• Ilustrada

    Friday, 03-May-2024 05:56:28 -03

    Livro 'O Pecado de Porto Negro' mistura Eça de Queiroz e novela global

    ALMIR DE FREITAS
    COLABORAÇÃO PARA A FOLHA

    15/08/2015 02h51

    Imagine um romance que seja capaz de juntar um pouco de Eça de Queiroz, um tanto de Jorge Amado, uma pitada de Chico Buarque (o compositor) e um quê de novela de época da Globo.

    Se parece bizarra de cara, é preciso dizer de cara também que a combinação funciona bem em "O Pecado de Porto Negro", do português Norberto Morais, finalista do Prêmio Leya de 2013.

    O cenário é Porto Negro, capital da imaginária ilha de São Cristóvão, ex-colônia no Pacífico de um império desfeito.

    Reprodução
    Gravura do escritor Eça de Queiroz
    Gravura do escritor Eça de Queiroz

    Ali, em princípios do século 20, brotam marinheiros nos cais, imigrantes nas vendas, mulheres saudosas mirando o horizonte desde a cidade de ruas estreitas.

    E também malandros, donzelas prendadas, negras e mulatas habitando o imaginário sensual de uma terra preguiçosa nos trópicos. Fazendo sombra, a civilização ibérica, católica e escravista. Bem sabemos no que isso dá.

    Entre esses personagens está Santiago Cardamomo, estivador-sedutor para quem a "felicidade é uma cerveja gelada e um par de coxas enlaçando a cintura".

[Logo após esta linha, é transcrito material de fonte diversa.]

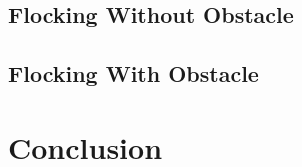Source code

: \documentclass[journal]{IEEEtran}
\begin{document}
					      \subsection{Flocking Without Obstacle}

					      \subsection{Flocking With Obstacle}
					      \section{Conclusion}




\end{document}
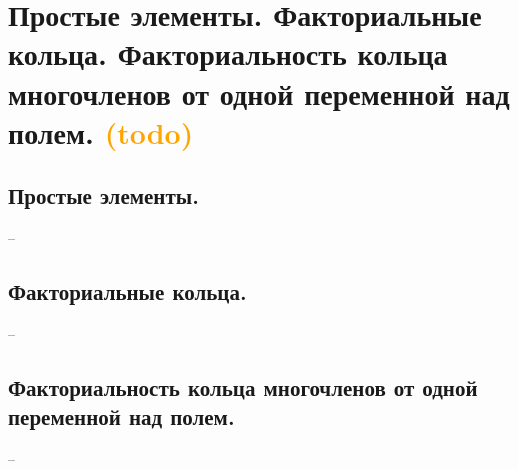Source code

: \section{Простые элементы. Факториальные кольца. Факториальность кольца многочленов от одной переменной над полем. \textcolor{orange}{(todo)}}

\subsection{Простые элементы.}
--

\subsection{Факториальные кольца.}
--

\subsection{Факториальность кольца многочленов от одной переменной над полем.}
--
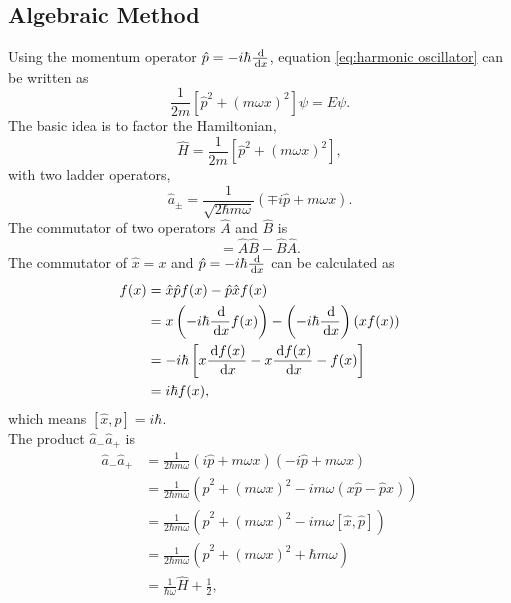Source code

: \documentclass[en, oneside]{vivi}
\begin{document}
\subsection{Algebraic Method}
Using the momentum operator $\hat{p} = -i\hbar \frac{\dif}{\dif x}$, equation \eqref{eq:harmonic oscillator} can be written as
\begin{equation}
    \frac{1}{2m} \left[ \hat p^2 + (m \omega x)^2 \right] \psi = E\psi.
\end{equation}
The basic idea is to factor the Hamiltonian,
\begin{equation}
    \hat H = \frac{1}{2m} \left[ \hat p^2 + (m \omega x)^2 \right],
\end{equation}
with two ladder operators,
\begin{equation} \label{eq:ladder operators}
    \hat a_\pm = \frac{1}{\sqrt{2\hbar m \omega}} \left( \mp i \hat p + m \omega x \right).
\end{equation}
The commutator of two operators $\hat A$ and $\hat B$ is
\begin{equation}
    [\hat A, \hat B] = \hat A \hat B - \hat B \hat A.
\end{equation}
The commutator of $\hat x = x$ and $\hat p = -i\hbar \frac{\dif}{\dif x}$ can be calculated as
\begin{align}
    [\hat x, \hat p] f(x) &= \hat x \hat p f(x) - \hat p \hat x f(x)\\
    &= x \left( -i\hbar \frac{\dif}{\dif x} f(x) \right) - \left( -i\hbar \frac{\dif}{\dif x} \right) (x f(x))\\
    &= -i\hbar \left[ x \frac{\dif f(x)}{\dif x} - x \frac{\dif f(x)}{\dif x} - f(x) \right]\\
    &= i\hbar f(x),
\end{align}
which means $[\hat x, \hat p] = i\hbar$.\\
The product $\hat a_- \hat a_+$ is
\begin{align}
    \hat a_- \hat a_+ &= \frac{1}{2\hbar m \omega} \left( i\hat p + m \omega x \right) \left( -i\hat p + m \omega x \right)\\
    &= \frac{1}{2\hbar m \omega} \left( \hat p^2 + (m \omega x)^2 - i m \omega (x \hat p - \hat p x) \right)\\
    &= \frac{1}{2\hbar m \omega} \left( \hat p^2 + (m \omega x)^2 - i m \omega [\hat x, \hat p] \right)\\
    &= \frac{1}{2\hbar m \omega} \left( \hat p^2 + (m \omega x)^2 + \hbar m \omega \right)\\
    &= \frac{1}{\hbar \omega} \hat H + \frac{1}{2},
\end{align}
\end{document}
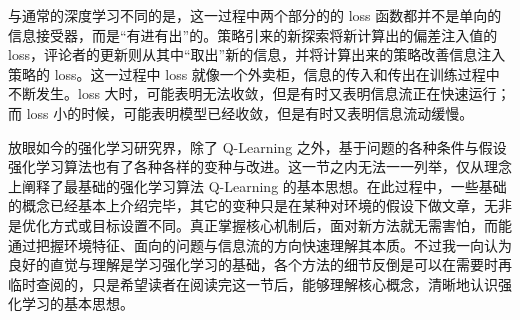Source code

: 与通常的深度学习不同的是，这一过程中两个部分的的 loss 函数都并不是单向的信息接受器，而是“有进有出”的。策略引来的新探索将新计算出的偏差注入值的 loss，评论者的更新则从其中“取出”新的信息，并将计算出来的策略改善信息注入策略的 loss。这一过程中 loss 就像一个外卖柜，信息的传入和传出在训练过程中不断发生。loss 大时，可能表明无法收敛，但是有时又表明信息流正在快速运行；而 loss 小的时候，可能表明模型已经收敛，但是有时又表明信息流动缓慢。

放眼如今的强化学习研究界，除了 Q-Learning 之外，基于问题的各种条件与假设强化学习算法也有了各种各样的变种与改进。这一节之内无法一一列举，仅从理念上阐释了最基础的强化学习算法 Q-Learning 的基本思想。在此过程中，一些基础的概念已经基本上介绍完毕，其它的变种只是在某种对环境的假设下做文章，无非是优化方式或目标设置不同。真正掌握核心机制后，面对新方法就无需害怕，而能通过把握环境特征、面向的问题与信息流的方向快速理解其本质。不过我一向认为良好的直觉与理解是学习强化学习的基础，各个方法的细节反倒是可以在需要时再临时查阅的，只是希望读者在阅读完这一节后，能够理解核心概念，清晰地认识强化学习的基本思想。

\newpage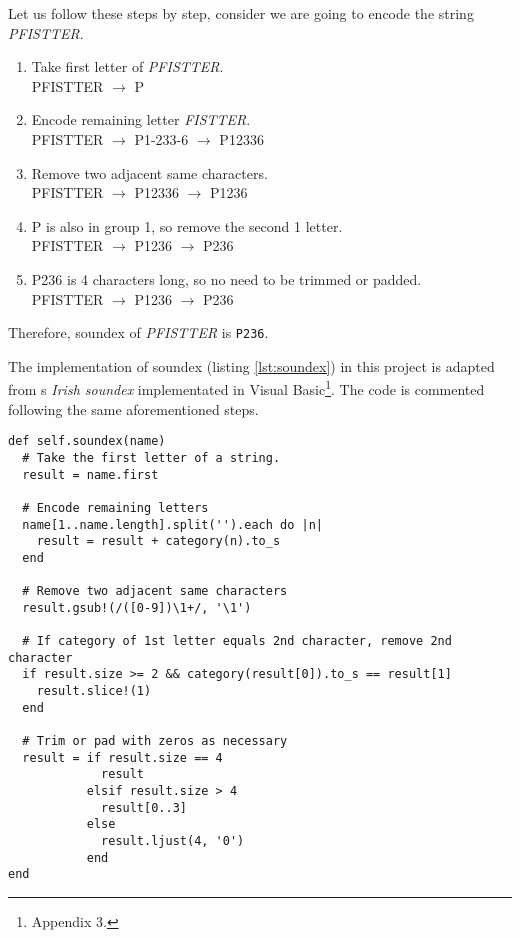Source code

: Let us follow these steps by step, consider we are going to encode the string
\emph{PFISTTER}.

\begin{enumerate}
  \item Take first letter of \emph{PFISTTER}. \\
    PFISTTER $\rightarrow$ P
  \item Encode remaining letter \emph{FISTTER}. \\
    PFISTTER $\rightarrow$ P1-233-6 $\rightarrow$ P12336
  \item Remove two adjacent same characters. \\
    PFISTTER $\rightarrow$ P12336 $\rightarrow$ P1236
  \item P is also in group 1, so remove the second 1 letter. \\
    PFISTTER $\rightarrow$ P1236 $\rightarrow$ P236
  \item P236 is 4 characters long, so no need to be trimmed or padded. \\
    PFISTTER $\rightarrow$ P1236 $\rightarrow$ P236
\end{enumerate}

Therefore, soundex of \emph{PFISTTER} is \texttt{P236}.

The implementation of soundex (listing \ref{lst:soundex}) in this project is adapted from
\citeauthor{adamw}\textquotesingle s \emph{Irish soundex} implementated in Visual Basic\footnote{\cite{adamw} Appendix 3.}.
The code is commented following the same aforementioned steps.

\begin{minipage}{\linewidth}
\begin{lstlisting}[label={lst:soundex}, caption={Soundex implementation.}]
def self.soundex(name)
  # Take the first letter of a string.
  result = name.first

  # Encode remaining letters
  name[1..name.length].split('').each do |n|
    result = result + category(n).to_s
  end

  # Remove two adjacent same characters
  result.gsub!(/([0-9])\1+/, '\1')

  # If category of 1st letter equals 2nd character, remove 2nd character
  if result.size >= 2 && category(result[0]).to_s == result[1]
    result.slice!(1)
  end

  # Trim or pad with zeros as necessary
  result = if result.size == 4
             result
           elsif result.size > 4
             result[0..3]
           else
             result.ljust(4, '0')
           end
end
\end{lstlisting}
\end{minipage}

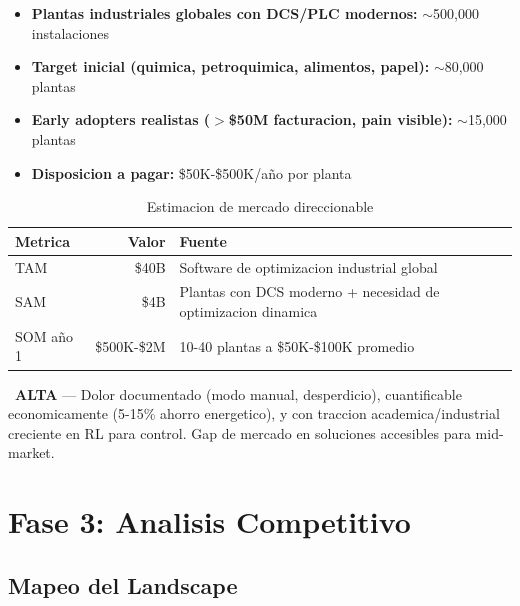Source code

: \documentclass[11pt,a4paper]{article}
\newcommand{\semverde}{\textcolor{verde}{\ding{108}}}
\begin{document}
\begin{itemize}[leftmargin=*]
    \item \textbf{Plantas industriales globales con DCS/PLC modernos:} $\sim$500,000 instalaciones
    \item \textbf{Target inicial (quimica, petroquimica, alimentos, papel):} $\sim$80,000 plantas
    \item \textbf{Early adopters realistas ($>$\$50M facturacion, pain visible):} $\sim$15,000 plantas
    \item \textbf{Disposicion a pagar:} \$50K-\$500K/año por planta
\end{itemize}

\begin{table}[h]
\centering
\begin{tabular}{lrl}
\toprule
\textbf{Metrica} & \textbf{Valor} & \textbf{Fuente} \\
\midrule
TAM & \$40B & Software de optimizacion industrial global \\
SAM & \$4B & Plantas con DCS moderno + necesidad de optimizacion dinamica \\
SOM año 1 & \$500K-\$2M & 10-40 plantas a \$50K-\$100K promedio \\
\bottomrule
\end{tabular}
\caption{Estimacion de mercado direccionable}
\end{table}

\begin{veredictobox}
\semverde\ \textbf{ALTA} --- Dolor documentado (modo manual, desperdicio), cuantificable economicamente (5-15\% ahorro energetico), y con traccion academica/industrial creciente en RL para control. Gap de mercado en soluciones accesibles para mid-market.
\end{veredictobox}

\newpage
\section{Fase 3: Analisis Competitivo}

\subsection{Mapeo del Landscape}
\end{document}
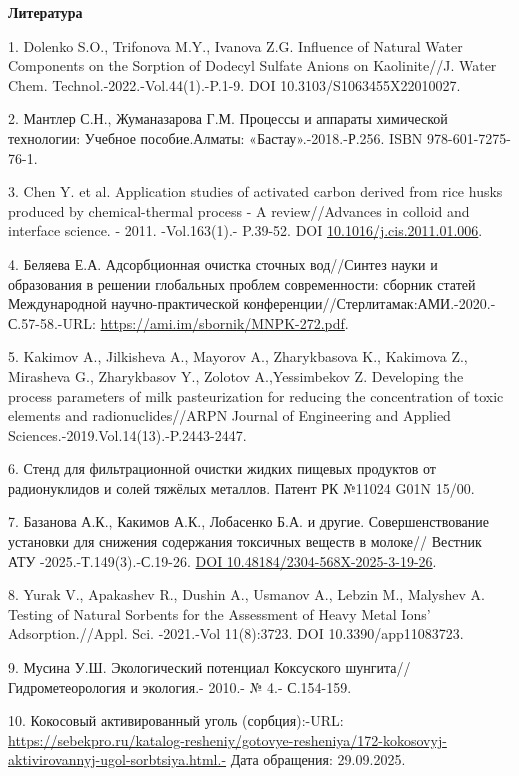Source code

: \begin{center}
{\bfseries Литература}
\end{center}

\begin{refs}
1. Dolenko S.O., Trifonova M.Y., Ivanova Z.G. Influence of Natural Water
Components on the Sorption of Dodecyl Sulfate Anions on Kaolinite//J.
Water Chem. Technol.-2022.-Vol.44(1).-P.1-9. DOI
10.3103/S1063455X22010027.

2. Мантлер С.Н., Жуманазарова Г.М. Процессы и аппараты химической
технологии: Учебное пособие.Алматы: «Бастау».-2018.-Р.256. ISBN
978-601-7275-76-1.

3. Chen Y. et al. Application studies of activated carbon derived from
rice husks produced by chemical-thermal process - A review//Advances
in colloid and interface science. - 2011. -Vol.163(1).- P.39-52. DOI
\href{https://doi.org/10.1016/j.cis.2011.01.006}{10.1016/j.cis.2011.01.006}.

4. Беляева Е.А. Адсорбционная очистка сточных вод//Синтез науки и
образования в решении глобальных проблем современности: сборник статей
Международной научно-практической
конференции//Стерлитамак:АМИ.-2020.-С.57-58.-URL:
\url{https://ami.im/sbornik/MNPK-272.pdf}.

5. Kakimov A., Jilkisheva A., Mayorov A., Zharykbasova K., Kakimova Z.,
Mirasheva G., Zharykbasov Y., Zolotov A.,Yessimbekov Z. Developing the
process parameters of milk pasteurization for reducing the
concentration of toxic elements and radionuclides//ARPN Journal of
Engineering and Applied Sciences.-2019.Vol.14(13).-P.2443-2447.

6. Стенд для фильтрационной очистки жидких пищевых продуктов от
радионуклидов и солей тяжёлых металлов. Патент РК №11024 G01N 15/00.

7. Базанова А.К., Какимов А.К., Лобасенко Б.А. и другие.
Совершенствование установки для снижения содержания токсичных веществ
в молоке// Вестник АТУ -2025.-Т.149(3).-С.19-26.
\href{https://doi.org/10.48184/2304-568X-2025-3-19-26}{DOI
10.48184/2304-568X-2025-3-19-26}.

8. Yurak V., Apakashev R., Dushin A., Usmanov A., Lebzin M., Malyshev A.
Testing of Natural Sorbents for the Assessment of Heavy Metal Ions'
Adsorption.//Appl. Sci. -2021.-Vol 11(8):3723. DOI
10.3390/app11083723.

9. Мусина У.Ш. Экологический потенциал Коксуского
шунгита//Гидрометеорология и экология.- 2010.- № 4.- С.154-159.

10. Кокосовый активированный уголь (сорбция):-URL:
\url{https://sebekpro.ru/katalog-resheniy/gotovye-resheniya/172-kokosovyj-aktivirovannyj-ugol-sorbtsiya.html.-}
Дата обращения: 29.09.2025.
\end{refs}


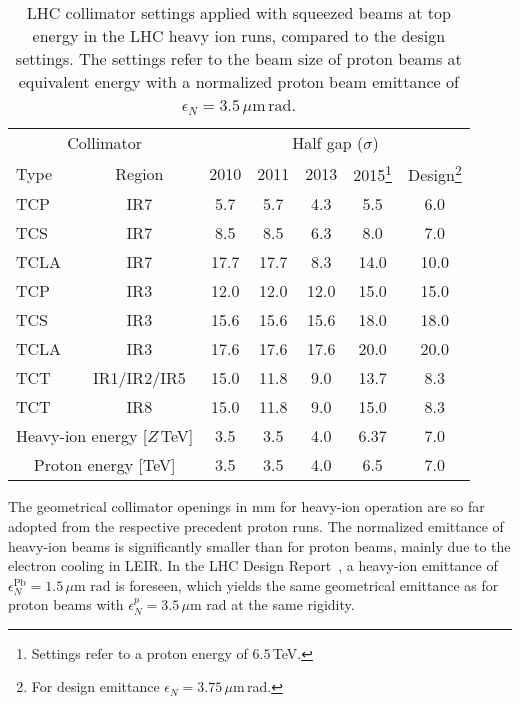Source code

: %
\begin{table}[t]
\caption{LHC collimator settings applied with squeezed beams at top energy in the LHC heavy ion runs, compared to the design settings. The settings refer to the beam size of proton beams at equivalent energy with a normalized proton beam emittance of $\epsilon_N = 3.5\,\mu$m$\,$rad. }
%
\small
\begin{center}
\begin{minipage}{10cm}
\begin{tabular}{lcccccc}
\toprule
\midrule
 \multicolumn{2}{c}{Collimator} & \multicolumn{5}{c}{Half gap ($\sigma$)} \\
Type & Region & 2010 & 2011 & 2013 & 2015\footnote{Settings refer to a proton energy of $6.5\,$TeV.} & Design\footnote{For design emittance $\epsilon_N=3.75\,\mu$m$\,$rad.} \\ \midrule
TCP  & IR7 & 5.7  & 5.7  & 4.3     & 5.5  & 6.0  \\
TCS  & IR7 & 8.5  & 8.5  & 6.3     & 8.0  & 7.0  \\
TCLA & IR7 & 17.7 & 17.7 & 8.3     & 14.0 & 10.0 \\ \midrule
TCP  & IR3 & 12.0 & 12.0 & 12.0    & 15.0 & 15.0 \\
TCS  & IR3 & 15.6 & 15.6 & 15.6    & 18.0 & 18.0 \\
TCLA & IR3 & 17.6 & 17.6 & 17.6    & 20.0 & 20.0 \\ \midrule
TCT  & IR1/IR2/IR5        & 15.0 & 11.8 &  9.0 & 13.7& 8.3  \\         
TCT  & IR8                & 15.0 & 11.8 &  9.0 & 15.0& 8.3  \\ \midrule \midrule
\multicolumn{2}{c}{Heavy-ion energy [$Z\,$TeV]} & 3.5 & 3.5 & 4.0 & 6.37& 7.0 \\
\multicolumn{2}{c}{Proton energy [TeV]} & 3.5 & 3.5 & 4.0 & 6.5& 7.0 \\
\bottomrule
\end{tabular}
\end{minipage}
\end{center}
\label{tab:14070901}
\end{table}
%
The geometrical collimator openings in mm for heavy-ion operation are so far adopted from the respective precedent proton runs. The normalized emittance of heavy-ion beams is significantly smaller than for proton beams, mainly due to the electron cooling in LEIR. In the LHC Design Report~\citedr, a heavy-ion emittance of $\epsilon_N^{\text{Pb}} = 1.5\,\mu$m rad is foreseen, which yields the same geometrical emittance as for proton beams with $\epsilon_N^p = 3.5\,\mu$m rad at the same rigidity. 

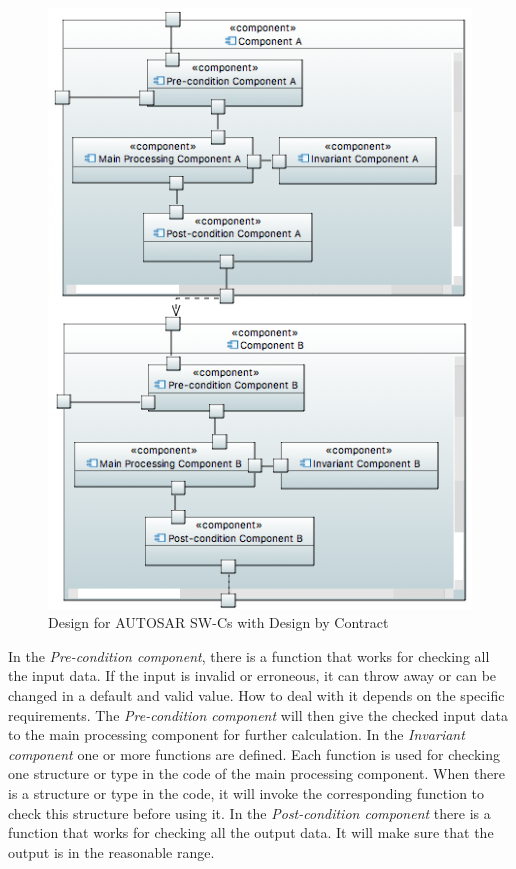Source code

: \begin{figure}[t]
\centering
\includegraphics[width=.85\columnwidth]{figure/component11.png}
\caption{Design for AUTOSAR SW-Cs with Design by Contract}
\label{fig:solution}
\end{figure}

In the {\em Pre-condition component}, there is a function that works for checking all the input data. If the input is invalid or erroneous, it can throw away or can be changed in %
a default and valid value. How to deal with it depends on the specific requirements. The {\em Pre-condition component} will then give the checked input data to the main processing component for further calculation. In the {\em Invariant component} one or more functions are defined. Each function is used for checking one structure or type in the code of the main processing component. When there is a structure or type in the code, it will invoke the corresponding function to check this structure before using it. In the {\em Post-condition component} there is a function that works for checking all the output data. It will make sure that the output is in the reasonable range. 

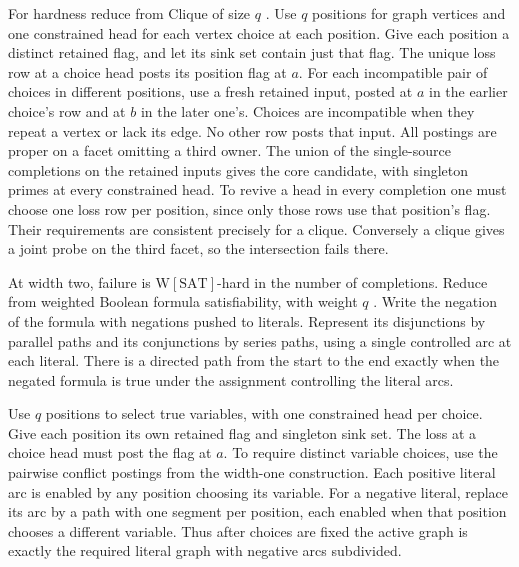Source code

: For hardness reduce from Clique of size $q$
\cite[Corollary~3.2]{DowneyFellows1995Clique}.
Use $q$ positions for graph vertices and one
constrained head for each vertex choice at each
position. Give each position a distinct retained
flag, and let its sink set contain just that flag.
The unique loss row at a choice head posts its
position flag at $a$. For each incompatible pair
of choices in different positions, use a fresh
retained input, posted at $a$ in the earlier
choice's row and at $b$ in the later one's.
Choices are incompatible when they repeat a
vertex or lack its edge. No other row posts
that input. All postings are proper on a facet
omitting a third owner. The union of the
single-source completions on the retained
inputs gives the core candidate, with singleton
primes at every constrained head. To revive a
head in every completion one must choose one
loss row per position, since only those rows
use that position's flag. Their requirements
are consistent precisely for a clique. Conversely
a clique gives a joint probe on the third
facet, so the intersection fails there.

At width two, failure is $\mathrm{W[SAT]}$-hard in
the number of completions. Reduce from weighted Boolean
formula satisfiability, with weight $q$
\cite{DowneyFellowsRegan1998Circuit}.
Write the negation of the formula with negations
pushed to literals. Represent its disjunctions by
parallel paths and its conjunctions by series paths,
using a single controlled arc at each literal.
There is a directed path from the start to the end
exactly when the negated formula is true under
the assignment controlling the literal arcs.

Use $q$ positions to select true variables, with
one constrained head per choice. Give each position
its own retained flag and singleton sink set. The
loss at a choice head must post the flag at $a$.
To require distinct variable choices, use the
pairwise conflict postings from the width-one
construction. Each positive literal arc is enabled
by any position choosing its variable. For a negative
literal, replace its arc by a path with one segment
per position, each enabled when that position chooses
a different variable. Thus after choices are fixed
the active graph is exactly the required literal
graph with negative arcs subdivided.

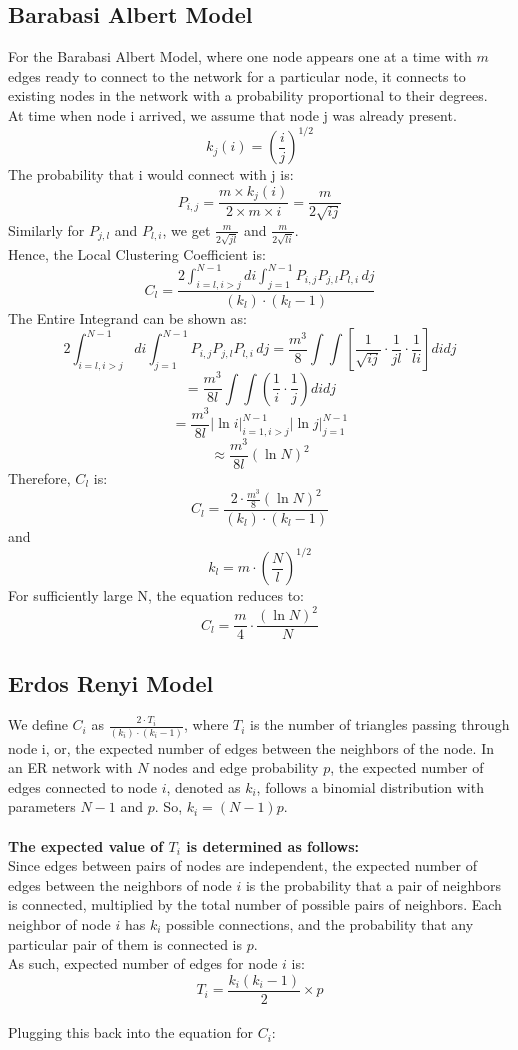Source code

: \documentclass[11pt]{article}
\begin{document}
\subsection{Barabasi Albert Model}
For the Barabasi Albert Model, where one node appears one at a time with $m$ edges ready to connect to the network for a particular node, it connects to existing nodes in the network with a probability proportional to their degrees.\\
At time when node i arrived, we assume that node j was already present. 
$$k_j (i) = \left( \frac{i}{j} \right) ^ {1/2} $$
The probability that i would connect with j is:
$$P_{i,j} = \frac{m \times k_j (i)}{2 \times m \times i} = \frac{m}{2 \sqrt{i j}}$$
Similarly for $P_{j,l}$ and $P_{l,i}$, we get $\frac{m}{2 \sqrt{j l}}$ and $\frac{m}{2 \sqrt{l i}}$. \\
Hence, the Local Clustering Coefficient is:
$$C_l = \frac{2 \int_{i=l,i>j}^{N-1} di \int_{j=1}^{N-1} P_{i,j} P_{j,l} P_{l,i} \, dj}{(k_l) \cdot (k_l - 1)}$$
The Entire Integrand can be shown as:
$$2 \int_{i=l,i>j}^{N-1} di \int_{j=1}^{N-1} P_{i,j} P_{j,l} P_{l,i} \, dj= \frac{m^3}{8} \int \int \left[ \frac{1}{\sqrt{ij}} \cdot \frac{1}{jl} \cdot \frac{1}{li}\right] di dj$$
$$ = \frac{m^3}{8l} \int \int \left(\frac{1}{i}\cdot\frac{1}{j}\right) di dj$$
$$ = \frac{m^3}{8l} \left| \ln{i} \right| _{i=1, i>j}^{N-1} \left| \ln{j} \right| _{j=1}^{N-1}$$
$$ \approx \frac{m^3}{8l} \left( \ln{N}\right)^2$$ 
Therefore, $C_l$ is:
$$C_l = \frac{2\cdot\frac{m^3}{8}\left( \ln{N}\right)^2}{(k_l) \cdot (k_l - 1)}$$
and $$ k_l = m \cdot \left( \frac{N}{l}\right)^{1/2}$$
For sufficiently large N, the equation reduces to:
$$ C_l = \frac{m}{4} \cdot \frac{\left( \ln{N}\right)^2}{N} $$

\subsection{Erdos Renyi Model}
We define $C_i$ as $ \frac{2 \cdot T_i}{(k_i)\cdot(k_i - 1)}$,  where $T_i$ is the number of triangles passing through node i, or, the expected number of edges between the neighbors of the node. In an ER network with $ N $ nodes and edge probability $ p $, the expected number of edges connected to node $ i $, denoted as $ k_i $, follows a binomial distribution with parameters $ N-1 $  and $ p $. So, $ k_i = (N-1)p $. \\ \\
\textbf{The expected value of $T_i$ is determined as follows:}\\
Since edges between pairs of nodes are independent, the expected number of edges between the neighbors of node $ i $ is the probability that a pair of neighbors is connected, multiplied by the total number of possible pairs of neighbors. Each neighbor of node $ i $ has $ k_i $ possible connections, and the probability that any particular pair of them is connected is $ p $.\\
As such, expected number of edges for node $i$ is:
$$ T_i = \frac{k_i(k_i-1)}{2} \times p $$ \\
Plugging this back into the equation for $ C_i $:
\end{document}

    Não surpreende que o boa-vida, adorado por todos, tenha um amor clandestino com Ducélia Trajero, a inocente filha do açougueiro da cidade, Tulentino, um homem cheio de dores do passado.

    À espreita está Rolindo Face, empregado do açougue, filho bastardo de um vigário, nascido em meio às fezes de uma aproveitadora de carnes gordas. De imediato se reconhece em Rolindo o protótipo do vilão à lusitana: sentimental, ressentido, invejoso.

    Não se engana quem deduzir, a partir desse conjunto, uma tragédia. Em boa parte, a narrativa de "O Pecado..." é bastante previsível no que tem, de um lado, de folhetinesco e, de outro, de clássica narrativa realista portuguesa.

    Não que seja um problema –na verdade, trata-se de um trunfo. Jogando com a previsibilidade, o autor cria uma narrativa feita de elipses, em que, não raro, o desfecho de uma situação antecede os fatos que levaram a ele.

    Noutras vezes, o desfecho parece estar à vista, mas dependente de pedaços de histórias que precisam ser ainda contadas. Por mais que o leitor adivinhe o que se seguirá, Norberto avisa que há segredos e motivos "que, se calhar em caminho, talvez se conte". Sempre calhará, é claro.

    No meio desse ir e vir, entre curvas em direção ao passado, o autor faz questão de exibir toda a exuberância da língua portuguesa, como é comum em terras lusitanas.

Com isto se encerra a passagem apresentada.